Some cultivars are hybrids with Salvia greggii (known as Salvia × jamensis) and other Salvia species; collectively they may be called "Mexican salvias". Technically they are evergreen shrubs or sub-shrubs, though they are not reliably hardy and are also short-lived. However, they are easy to propagate from cuttings.

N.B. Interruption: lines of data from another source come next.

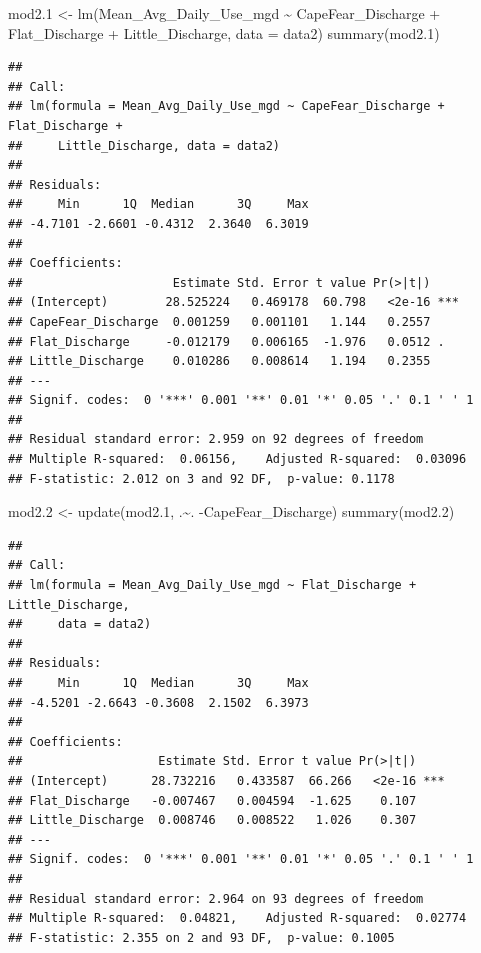 \documentclass[
  12pt,
]{article}
\newenvironment{Shaded}{\begin{snugshade}}{\end{snugshade}}
\newcommand{\AttributeTok}[1]{\textcolor[rgb]{0.77,0.63,0.00}{#1}}
\newcommand{\FloatTok}[1]{\textcolor[rgb]{0.00,0.00,0.81}{#1}}
\newcommand{\FunctionTok}[1]{\textcolor[rgb]{0.00,0.00,0.00}{#1}}
\newcommand{\NormalTok}[1]{#1}
\newcommand{\OtherTok}[1]{\textcolor[rgb]{0.56,0.35,0.01}{#1}}
\newcommand{\SpecialCharTok}[1]{\textcolor[rgb]{0.00,0.00,0.00}{#1}}
\begin{document}
\begin{Shaded}
\begin{Highlighting}[]
\NormalTok{mod2}\FloatTok{.1} \OtherTok{\textless{}{-}} \FunctionTok{lm}\NormalTok{(Mean\_Avg\_Daily\_Use\_mgd }\SpecialCharTok{\textasciitilde{}}\NormalTok{ CapeFear\_Discharge }\SpecialCharTok{+}\NormalTok{ Flat\_Discharge }\SpecialCharTok{+}\NormalTok{ Little\_Discharge, }\AttributeTok{data =}\NormalTok{ data2)}
\FunctionTok{summary}\NormalTok{(mod2}\FloatTok{.1}\NormalTok{)}
\end{Highlighting}
\end{Shaded}

\begin{verbatim}
## 
## Call:
## lm(formula = Mean_Avg_Daily_Use_mgd ~ CapeFear_Discharge + Flat_Discharge + 
##     Little_Discharge, data = data2)
## 
## Residuals:
##     Min      1Q  Median      3Q     Max 
## -4.7101 -2.6601 -0.4312  2.3640  6.3019 
## 
## Coefficients:
##                     Estimate Std. Error t value Pr(>|t|)    
## (Intercept)        28.525224   0.469178  60.798   <2e-16 ***
## CapeFear_Discharge  0.001259   0.001101   1.144   0.2557    
## Flat_Discharge     -0.012179   0.006165  -1.976   0.0512 .  
## Little_Discharge    0.010286   0.008614   1.194   0.2355    
## ---
## Signif. codes:  0 '***' 0.001 '**' 0.01 '*' 0.05 '.' 0.1 ' ' 1
## 
## Residual standard error: 2.959 on 92 degrees of freedom
## Multiple R-squared:  0.06156,    Adjusted R-squared:  0.03096 
## F-statistic: 2.012 on 3 and 92 DF,  p-value: 0.1178
\end{verbatim}

\begin{Shaded}
\begin{Highlighting}[]
\NormalTok{mod2}\FloatTok{.2} \OtherTok{\textless{}{-}} \FunctionTok{update}\NormalTok{(mod2}\FloatTok{.1}\NormalTok{, .}\SpecialCharTok{\textasciitilde{}}\NormalTok{. }\SpecialCharTok{{-}}\NormalTok{CapeFear\_Discharge)}
\FunctionTok{summary}\NormalTok{(mod2}\FloatTok{.2}\NormalTok{)}
\end{Highlighting}
\end{Shaded}

\begin{verbatim}
## 
## Call:
## lm(formula = Mean_Avg_Daily_Use_mgd ~ Flat_Discharge + Little_Discharge, 
##     data = data2)
## 
## Residuals:
##     Min      1Q  Median      3Q     Max 
## -4.5201 -2.6643 -0.3608  2.1502  6.3973 
## 
## Coefficients:
##                   Estimate Std. Error t value Pr(>|t|)    
## (Intercept)      28.732216   0.433587  66.266   <2e-16 ***
## Flat_Discharge   -0.007467   0.004594  -1.625    0.107    
## Little_Discharge  0.008746   0.008522   1.026    0.307    
## ---
## Signif. codes:  0 '***' 0.001 '**' 0.01 '*' 0.05 '.' 0.1 ' ' 1
## 
## Residual standard error: 2.964 on 93 degrees of freedom
## Multiple R-squared:  0.04821,    Adjusted R-squared:  0.02774 
## F-statistic: 2.355 on 2 and 93 DF,  p-value: 0.1005
\end{verbatim}
\end{document}
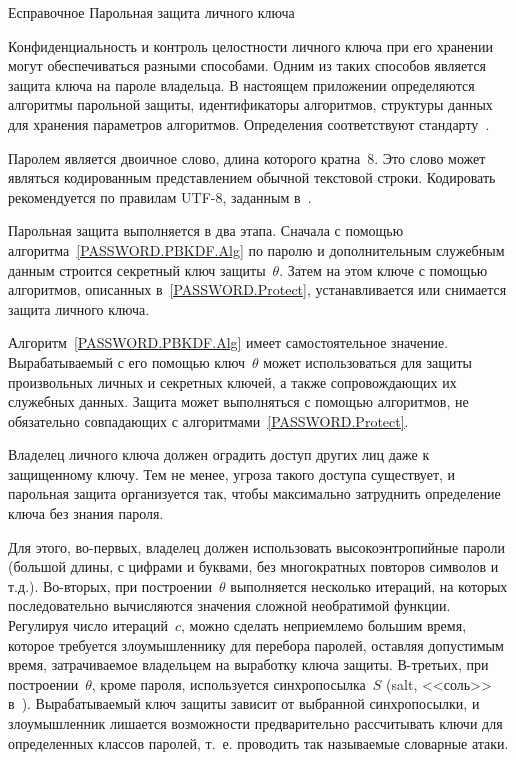 \begin{appendix}{Е}{справочное}
{Парольная защита личного ключа}
\label{PASSWORD}

\label{PASSWORD.Common}

Конфиденциальность и контроль целостности личного ключа при его
хранении могут обеспечиваться разными способами. 
Одним из таких способов является защита ключа на пароле владельца.
%
В настоящем приложении определяются алгоритмы парольной защиты, 
идентификаторы алгоритмов,
структуры данных для хранения параметров алгоритмов.
Определения соответствуют стандарту~\cite{PKCS5}. 

Паролем является двоичное слово, 
длина которого кратна~$8$. Это слово может являться
кодированным представлением обычной текстовой строки. 
Кодировать рекомендуется по правилам UTF-8, 
заданным в~\cite{UTF8}.

Парольная защита выполняется в два этапа. 
Сначала с помощью алгоритма~\ref{PASSWORD.PBKDF.Alg}
по паролю и дополнительным служебным данным 
строится секретный ключ защиты~$\theta$. 
Затем на этом ключе с помощью алгоритмов, 
описанных в~\ref{PASSWORD.Protect}, 
устанавливается или снимается защита личного ключа.

Алгоритм~\ref{PASSWORD.PBKDF.Alg} имеет самостоятельное значение.
Вырабатываемый с его помощью ключ~$\theta$ может использоваться
для защиты произвольных личных и секретных ключей,
а также сопровождающих их служебных данных.
Защита может выполняться с помощью алгоритмов, не обязательно совпадающих 
с алгоритмами~\ref{PASSWORD.Protect}. 

Владелец личного ключа должен оградить доступ других лиц
даже к защищенному ключу.
%
Тем не менее, угроза такого доступа существует, и парольная 
защита организуется так, чтобы максимально затруднить 
определение ключа без знания пароля.

Для этого, во-первых, владелец должен использовать высокоэнтропийные 
пароли (большой длины, с цифрами и буквами, 
без многократных повторов символов и т.д.).
%
Во-вторых, при построении~$\theta$ 
выполняется несколько итераций, на которых
последовательно вычисляются значения сложной необратимой функции.
%
Регулируя число итераций~$c$, можно сделать неприемлемо большим время, 
которое требуется злоумышленнику для перебора паролей,
оставляя допустимым время, затрачиваемое владельцем 
на выработку ключа защиты.
%
В-третьих, при построении~$\theta$, кроме пароля,
используется синхропосылка~$S$ (salt, <<соль>> в~\cite{PKCS5}). 
Вырабатываемый ключ защиты зависит от выбранной синхропосылки, 
и злоумышленник лишается возможности предварительно 
рассчитывать ключи для определенных классов паролей,
т.~е. проводить так называемые словарные атаки.


\end{appendix}
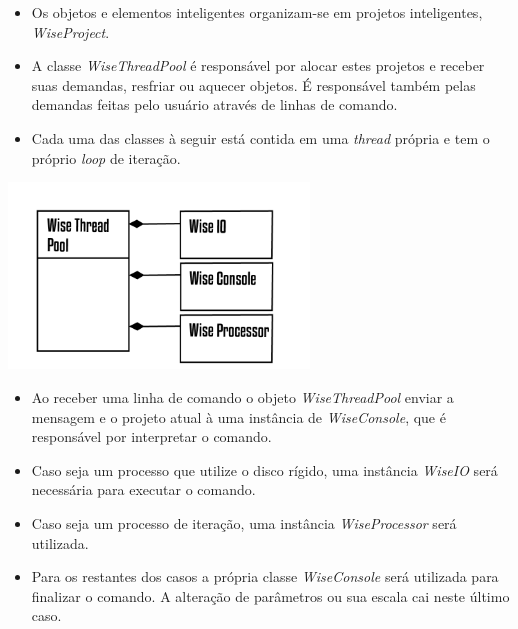 \documentclass[10pt]{beamer}
\theoremstyle{remark}
\theoremstyle{definition}
\begin{document}
\begin{frame}[allowframebreaks]
		\framebreak
		
		\begin{itemize}
			\item Os objetos e elementos inteligentes organizam-se em projetos inteligentes, \textit{WiseProject}.
			\item A classe \textit{WiseThreadPool} é responsável por alocar estes projetos e receber suas demandas, resfriar ou aquecer objetos. É responsável também pelas demandas feitas pelo usuário através de linhas de comando.
		\end{itemize}
		
		\framebreak
		
	\begin{itemize}
			\item Cada uma das classes à seguir está contida em uma \textit{thread} própria e tem o próprio \textit{loop} de iteração.
		\end{itemize}		
		
		\begin{center}
			
			\item \includegraphics[width=0.6\textwidth]{images/WiseThreadPool2.png}
			
		\end{center}
		
		\framebreak

	\begin{itemize}
			\item Ao receber uma linha de comando o objeto \textit{WiseThreadPool} enviar a mensagem e o projeto atual à uma instância de \textit{WiseConsole}, que é responsável por interpretar o comando.
			\item Caso seja um processo que utilize o disco rígido, uma instância \textit{WiseIO} será necessária para executar o comando. 
			\item Caso seja um processo de iteração, uma instância \textit{WiseProcessor} será utilizada.
			\item Para os restantes dos casos a própria classe \textit{WiseConsole} será utilizada para finalizar o comando. A alteração de parâmetros ou sua escala cai neste último caso.
		\end{itemize}		
		

\end{frame}
\end{document}
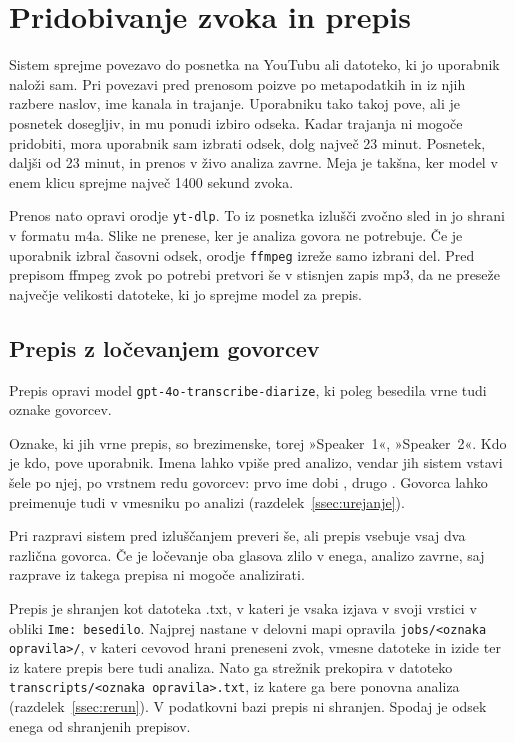 \documentclass[a4paper, 12pt]{book}
\begin{document}
\section{Pridobivanje zvoka in prepis}
\label{sec:prenos}

Sistem sprejme povezavo do posnetka na YouTubu ali datoteko, ki jo uporabnik
naloži sam. Pri povezavi pred prenosom poizve po metapodatkih in iz njih razbere naslov, ime kanala in trajanje. Uporabniku tako takoj pove, ali je posnetek dosegljiv, in mu ponudi izbiro odseka. Kadar trajanja ni mogoče pridobiti, mora uporabnik sam izbrati odsek, dolg največ 23 minut. Posnetek, daljši od 23 minut, in prenos v živo analiza zavrne. Meja je takšna, ker model v enem klicu sprejme največ 1400 sekund zvoka.

Prenos nato opravi orodje \texttt{yt-dlp}. To iz posnetka izlušči zvočno sled in jo shrani v formatu m4a. Slike ne prenese, ker je analiza govora ne potrebuje. Če je uporabnik izbral časovni odsek, orodje \texttt{ffmpeg} izreže samo izbrani del. Pred prepisom ffmpeg zvok po potrebi pretvori še v stisnjen zapis mp3, da ne preseže največje velikosti datoteke, ki jo sprejme model za prepis.

\subsection{Prepis z ločevanjem govorcev}
\label{ssec:diarizacija}

Prepis opravi model \texttt{gpt-4o-transcribe-diarize}, ki poleg besedila vrne tudi oznake govorcev.

Oznake, ki jih vrne prepis, so brezimenske, torej »Speaker~1«, »Speaker~2«. Kdo je kdo, pove uporabnik. Imena lahko vpiše pred analizo, vendar jih sistem vstavi šele po njej, po vrstnem redu govorcev: prvo ime dobi , drugo . Govorca lahko preimenuje tudi v vmesniku po analizi (razdelek~\ref{ssec:urejanje}).

Pri razpravi sistem pred izluščanjem preveri še, ali prepis vsebuje vsaj dva različna govorca. Če je ločevanje oba glasova zlilo v enega, analizo zavrne, saj razprave iz takega prepisa ni mogoče analizirati.

Prepis je shranjen kot datoteka .txt, v kateri je vsaka izjava v svoji vrstici v obliki \texttt{Ime: besedilo}. Najprej nastane v delovni mapi opravila \texttt{jobs/<oznaka opravila>/}, v kateri cevovod hrani preneseni zvok, vmesne datoteke in izide ter iz katere prepis bere tudi analiza. Nato ga strežnik prekopira v datoteko \texttt{transcripts/<oznaka opravila>.txt}, iz katere ga bere ponovna analiza (razdelek~\ref{ssec:rerun}). V podatkovni bazi prepis ni shranjen. Spodaj je odsek enega od shranjenih prepisov.
\end{document}
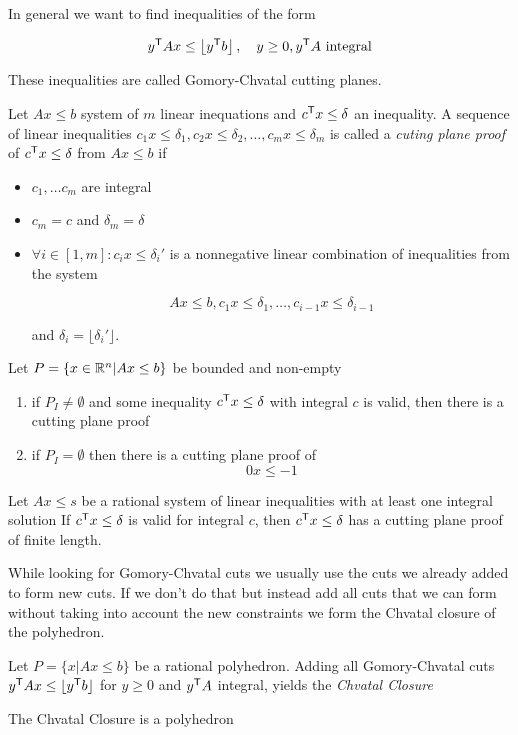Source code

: In general we want to find inequalities of the form

\[{y}^\text{\upshape \sffamily T} A x \leq \left\lfloor {y}^\text{\upshape \sffamily T} b \right \rfloor,\quad y\geq 0, {y}^\text{\upshape \sffamily T} A \text{ integral}\]

These inequalities are called Gomory-Chvatal cutting planes.

\begin{Def} Let $Ax\leq b$ system of $m$ linear inequations and ${c}^\text{\upshape \sffamily T}x\leq \delta$ an inequality. A sequence of linear inequalities $c_1x\leq \delta_1, c_2x\leq \delta_2,\ldots, c_mx\leq \delta_m$ is called a \emph{cuting plane proof} of ${c}^\text{\upshape \sffamily T} x\leq \delta$ from $Ax\leq b$ if
\begin{itemize}
\item $c_1,\ldots c_m$ are integral
\item $c_m=c$ and $\delta_m=\delta$
\item $\forall i\in [1,m]: c_ix\leq \delta_i'$ is a nonnegative linear combination of inequalities from the system

\[Ax\leq b, c_1x\leq \delta_1,\ldots,c_{i-1}x\leq \delta_{i-1}\]

and $\delta_i=\lfloor \delta_i'\rfloor$.
\end{itemize}
\end{Def}

\begin{thm}[Existence] Let $P=\{x\in \mathbb{R}^n | Ax\leq b\}$ be bounded and non-empty

\begin{enumerate}
\item if $P_I\neq \emptyset$ and some inequality ${c}^\text{\upshape \sffamily T} x\leq \delta$ with integral $c$ is valid, then there is a cutting plane proof
\item if $P_I=\emptyset$ then there is a cutting plane proof of 
\[0x\leq -1\]
\end{enumerate}
\end{thm}

\begin{thm} Let $Ax\leq s$ be a rational system of linear inequalities with at least one integral solution If ${c}^\text{\upshape \sffamily T}x\leq \delta$ is valid for integral $c$, then ${c}^\text{\upshape \sffamily T}x\leq \delta$ has a cutting plane proof of finite length.
\end{thm}

While looking for Gomory-Chvatal cuts we usually use the cuts we already added to form new cuts. If we don't do that but instead add all cuts that we can form without taking into account the new constraints we form the Chvatal closure of the polyhedron.

\begin{Def} Let $P=\{x|Ax\leq b\}$ be a rational polyhedron. Adding all Gomory-Chvatal cuts ${y}^\text{\upshape \sffamily T}Ax\leq \lfloor {y}^\text{\upshape \sffamily T} b\rfloor$ for $y\geq 0$ and ${y}^\text{\upshape \sffamily T} A$ integral, yields the \emph{Chvatal Closure}
\end{Def}

\begin{thm} The Chvatal Closure is a polyhedron\end{thm}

Those marked AGM have gained the Royal Horticultural Society's Award of Garden Merit.

- 'Alba': White flowers
- 'Blush Pink': Rich pink flowers
- 'Cerro Potosi':AGM Large vibrant magenta flowers
- 'Desert Blaze': Bright red flowers, variegated yellow and green leaves
- 'Forever Red': Shrublike, long-blooming, scarlet flowers
- 'Graham's Sage': Many red flowers blooming simultaneously
- 'Hoja Grande': Magenta-red flowers and dark green leaves
- 'Hot Lips':AGM Flowers variable in colour with temperature and day length: in summer bicolored with a white base and bright red top or all red; in autumn sometimes completely white as the days shorten
- 'James Compton': Oval, serrated leaves; large, dark crimson flowers
- 'Kew Red': Vigorous grower with vivid red flowers
- 'La Foux': Deep crimson flowers with dark calyces
- 'La Trinidad Pink': Bright pink flowers
- var. neurepia (Fern.) Epling: Flowers cherry red in autumn
- 'Newby Hall': 6 feet (2m), bright scarlet flowers
- 'Oxford': Dark pink flowers
- 'Pat Vlasto' (S. × jamensis): Leaves unserrated; peach-orange blossoms
- 'Pink Blush': Free flowering, rose-magenta flowers
- 'Pleasant View': Pink flowers
- 'Red Velvet': Lustrous red flowers
- ‘Ribambelle’:AGM a profusion of salmon pink flowers
- 'Rosita': Repeat bloomer with bright candy-pink flowers
- 'Royal Bumble':agm large deep crimson flowers on a bushy evergreen plant
- 'Ruth Stungo': Leaves variegated green and white
- 'San Carlos Festival: magenta-scarlet flowers, gray-green leaves
- 'Trebah': Upright, lilac white flowers
- 'Trelawney': Upright, rose-pink flowers
- 'Trelissick': Upright, creamy yellow flowers
- 'Trenance': Upright, lilac-pink flowers
- 'Trewithin': Upright, cerise flowers
- 'Wild Watermelon': large pink flowers with dark calyces

==Uses==
Salvia microphylla is grown in central Mexico as a medicinal plant, and used for making tea.